=== EXERCISE DIRECTIONS ===
Go through the material below and please tally the lines that hold the word "back"; the number alone is the answer.

=== INFORMATION SUPPLIED ===
++++++++++

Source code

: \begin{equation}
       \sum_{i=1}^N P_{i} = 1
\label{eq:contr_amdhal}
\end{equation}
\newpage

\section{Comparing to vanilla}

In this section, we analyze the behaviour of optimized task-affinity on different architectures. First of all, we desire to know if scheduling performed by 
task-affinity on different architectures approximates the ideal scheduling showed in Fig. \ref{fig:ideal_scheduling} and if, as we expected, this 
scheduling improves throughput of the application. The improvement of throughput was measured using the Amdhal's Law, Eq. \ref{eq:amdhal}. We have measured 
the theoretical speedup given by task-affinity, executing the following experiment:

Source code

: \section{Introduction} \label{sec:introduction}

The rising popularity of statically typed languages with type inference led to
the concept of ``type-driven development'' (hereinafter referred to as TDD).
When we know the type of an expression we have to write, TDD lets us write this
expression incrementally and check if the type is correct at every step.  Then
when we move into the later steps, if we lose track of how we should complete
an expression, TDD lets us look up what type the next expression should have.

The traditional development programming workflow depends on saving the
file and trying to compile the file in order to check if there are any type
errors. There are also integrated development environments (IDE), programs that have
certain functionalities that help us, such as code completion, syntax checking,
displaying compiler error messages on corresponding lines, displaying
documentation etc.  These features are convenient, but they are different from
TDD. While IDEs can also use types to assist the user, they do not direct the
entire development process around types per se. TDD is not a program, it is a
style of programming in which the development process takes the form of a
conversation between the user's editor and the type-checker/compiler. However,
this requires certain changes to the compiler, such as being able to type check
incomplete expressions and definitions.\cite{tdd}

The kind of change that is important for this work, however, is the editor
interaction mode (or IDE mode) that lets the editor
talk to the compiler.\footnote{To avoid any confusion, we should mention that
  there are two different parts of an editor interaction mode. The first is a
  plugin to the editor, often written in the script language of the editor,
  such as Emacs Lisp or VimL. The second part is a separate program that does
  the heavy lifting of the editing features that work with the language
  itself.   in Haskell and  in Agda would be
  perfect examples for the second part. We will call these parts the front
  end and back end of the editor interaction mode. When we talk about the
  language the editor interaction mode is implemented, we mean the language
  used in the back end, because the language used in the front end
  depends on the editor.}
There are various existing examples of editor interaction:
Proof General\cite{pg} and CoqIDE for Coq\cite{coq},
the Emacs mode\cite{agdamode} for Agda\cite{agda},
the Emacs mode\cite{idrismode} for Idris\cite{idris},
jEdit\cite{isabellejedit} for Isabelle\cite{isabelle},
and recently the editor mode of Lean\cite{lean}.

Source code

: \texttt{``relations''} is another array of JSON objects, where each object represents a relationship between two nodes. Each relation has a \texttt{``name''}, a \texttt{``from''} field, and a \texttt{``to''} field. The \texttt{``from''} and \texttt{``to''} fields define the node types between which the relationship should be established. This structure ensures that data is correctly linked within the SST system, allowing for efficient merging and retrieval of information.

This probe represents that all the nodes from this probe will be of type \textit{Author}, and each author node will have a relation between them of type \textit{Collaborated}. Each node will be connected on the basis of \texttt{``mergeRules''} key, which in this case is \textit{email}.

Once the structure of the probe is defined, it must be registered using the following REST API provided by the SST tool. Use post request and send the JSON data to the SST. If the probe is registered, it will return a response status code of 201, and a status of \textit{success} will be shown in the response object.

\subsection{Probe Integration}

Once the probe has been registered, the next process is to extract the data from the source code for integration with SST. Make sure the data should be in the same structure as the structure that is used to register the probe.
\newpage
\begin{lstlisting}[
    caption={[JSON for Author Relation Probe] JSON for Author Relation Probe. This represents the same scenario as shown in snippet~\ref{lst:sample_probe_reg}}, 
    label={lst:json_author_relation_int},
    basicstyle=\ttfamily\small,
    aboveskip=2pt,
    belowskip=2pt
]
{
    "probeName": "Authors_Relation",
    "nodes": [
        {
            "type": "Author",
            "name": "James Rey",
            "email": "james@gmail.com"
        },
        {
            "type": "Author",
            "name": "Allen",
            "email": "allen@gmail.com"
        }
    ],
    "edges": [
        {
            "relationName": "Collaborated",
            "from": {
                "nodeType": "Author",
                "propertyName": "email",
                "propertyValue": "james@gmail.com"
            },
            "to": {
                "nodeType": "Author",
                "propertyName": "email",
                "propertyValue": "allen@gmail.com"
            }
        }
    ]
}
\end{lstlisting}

++++++++++

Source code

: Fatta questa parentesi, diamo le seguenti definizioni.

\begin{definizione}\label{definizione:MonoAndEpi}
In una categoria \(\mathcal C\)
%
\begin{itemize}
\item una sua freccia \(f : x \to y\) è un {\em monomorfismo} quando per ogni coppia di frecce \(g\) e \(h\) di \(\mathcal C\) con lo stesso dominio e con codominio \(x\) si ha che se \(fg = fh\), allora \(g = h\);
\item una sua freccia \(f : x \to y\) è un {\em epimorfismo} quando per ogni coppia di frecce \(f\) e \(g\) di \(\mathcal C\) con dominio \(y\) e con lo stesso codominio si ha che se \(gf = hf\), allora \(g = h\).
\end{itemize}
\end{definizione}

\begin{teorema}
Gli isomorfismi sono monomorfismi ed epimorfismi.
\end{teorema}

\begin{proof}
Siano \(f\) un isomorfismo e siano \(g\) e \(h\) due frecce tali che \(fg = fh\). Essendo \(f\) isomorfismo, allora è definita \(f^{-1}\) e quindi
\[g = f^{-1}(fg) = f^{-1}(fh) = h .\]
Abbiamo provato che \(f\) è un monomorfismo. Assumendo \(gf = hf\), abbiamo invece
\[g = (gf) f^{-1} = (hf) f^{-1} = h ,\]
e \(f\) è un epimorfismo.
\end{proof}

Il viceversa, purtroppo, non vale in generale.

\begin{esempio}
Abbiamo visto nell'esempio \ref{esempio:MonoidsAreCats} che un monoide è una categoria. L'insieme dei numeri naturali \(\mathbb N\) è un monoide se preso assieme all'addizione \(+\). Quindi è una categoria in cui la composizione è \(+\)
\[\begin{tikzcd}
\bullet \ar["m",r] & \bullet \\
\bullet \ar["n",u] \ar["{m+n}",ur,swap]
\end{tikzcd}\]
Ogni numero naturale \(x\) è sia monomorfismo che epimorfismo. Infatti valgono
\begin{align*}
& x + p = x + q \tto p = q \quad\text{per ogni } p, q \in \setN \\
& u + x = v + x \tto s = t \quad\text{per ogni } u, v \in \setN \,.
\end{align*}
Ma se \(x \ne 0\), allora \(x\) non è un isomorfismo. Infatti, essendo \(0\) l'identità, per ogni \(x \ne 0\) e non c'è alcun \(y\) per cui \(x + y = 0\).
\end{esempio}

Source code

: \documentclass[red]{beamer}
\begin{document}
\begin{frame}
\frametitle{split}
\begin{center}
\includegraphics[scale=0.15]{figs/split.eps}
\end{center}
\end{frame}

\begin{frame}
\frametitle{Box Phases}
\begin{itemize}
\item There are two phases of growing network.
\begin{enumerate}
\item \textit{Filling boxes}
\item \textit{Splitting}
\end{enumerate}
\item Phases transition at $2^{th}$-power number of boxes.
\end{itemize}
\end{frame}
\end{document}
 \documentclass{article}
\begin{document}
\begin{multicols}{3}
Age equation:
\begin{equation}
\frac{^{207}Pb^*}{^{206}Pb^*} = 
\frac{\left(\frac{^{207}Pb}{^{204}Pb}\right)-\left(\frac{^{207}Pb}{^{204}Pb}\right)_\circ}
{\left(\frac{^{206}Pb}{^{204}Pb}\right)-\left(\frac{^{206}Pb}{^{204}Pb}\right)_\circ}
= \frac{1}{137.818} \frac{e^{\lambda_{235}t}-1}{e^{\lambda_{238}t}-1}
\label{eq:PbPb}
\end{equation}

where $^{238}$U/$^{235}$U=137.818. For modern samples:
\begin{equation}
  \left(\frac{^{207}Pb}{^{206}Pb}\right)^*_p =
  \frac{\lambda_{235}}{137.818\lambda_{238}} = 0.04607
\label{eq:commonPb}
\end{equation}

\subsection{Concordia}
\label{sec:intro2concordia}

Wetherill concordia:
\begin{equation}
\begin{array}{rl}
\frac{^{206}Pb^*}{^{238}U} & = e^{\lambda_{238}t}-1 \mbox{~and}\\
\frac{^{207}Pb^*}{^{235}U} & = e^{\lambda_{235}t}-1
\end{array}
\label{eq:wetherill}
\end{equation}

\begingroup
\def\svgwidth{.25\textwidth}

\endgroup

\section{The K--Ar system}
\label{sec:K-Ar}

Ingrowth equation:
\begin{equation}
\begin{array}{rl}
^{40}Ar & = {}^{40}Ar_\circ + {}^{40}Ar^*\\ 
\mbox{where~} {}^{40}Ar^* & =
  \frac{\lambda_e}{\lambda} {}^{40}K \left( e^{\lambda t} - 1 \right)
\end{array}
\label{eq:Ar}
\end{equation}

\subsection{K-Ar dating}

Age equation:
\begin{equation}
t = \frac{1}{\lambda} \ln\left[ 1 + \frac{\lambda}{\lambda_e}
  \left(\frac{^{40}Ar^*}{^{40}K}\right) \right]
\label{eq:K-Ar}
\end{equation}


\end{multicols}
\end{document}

++++++++++

=== TASK OUTPUT ===
2